### Description of the task
The required output is the lines below from the line containing "and limitations of" to the line containing "Both approaches were", inclusive, retyped exactly. No other lines belong in it.

### Input records
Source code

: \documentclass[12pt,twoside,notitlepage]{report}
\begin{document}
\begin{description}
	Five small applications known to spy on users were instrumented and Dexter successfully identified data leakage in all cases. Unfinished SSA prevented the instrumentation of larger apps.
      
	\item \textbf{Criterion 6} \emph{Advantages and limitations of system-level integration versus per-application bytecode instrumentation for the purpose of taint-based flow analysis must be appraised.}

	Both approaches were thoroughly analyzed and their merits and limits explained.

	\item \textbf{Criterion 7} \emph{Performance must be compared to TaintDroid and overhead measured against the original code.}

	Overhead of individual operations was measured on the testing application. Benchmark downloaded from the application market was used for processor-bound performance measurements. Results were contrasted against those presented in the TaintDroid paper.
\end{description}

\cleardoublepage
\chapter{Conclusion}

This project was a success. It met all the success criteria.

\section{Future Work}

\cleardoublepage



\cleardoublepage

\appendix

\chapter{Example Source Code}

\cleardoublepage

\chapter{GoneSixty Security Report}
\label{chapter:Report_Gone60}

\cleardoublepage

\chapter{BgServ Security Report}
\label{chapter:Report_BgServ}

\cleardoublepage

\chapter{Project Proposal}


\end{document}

### Written solution
	\item \textbf{Criterion 6} \emph{Advantages and limitations of system-level integration versus per-application bytecode instrumentation for the purpose of taint-based flow analysis must be appraised.}

	Both approaches were thoroughly analyzed and their merits and limits explained.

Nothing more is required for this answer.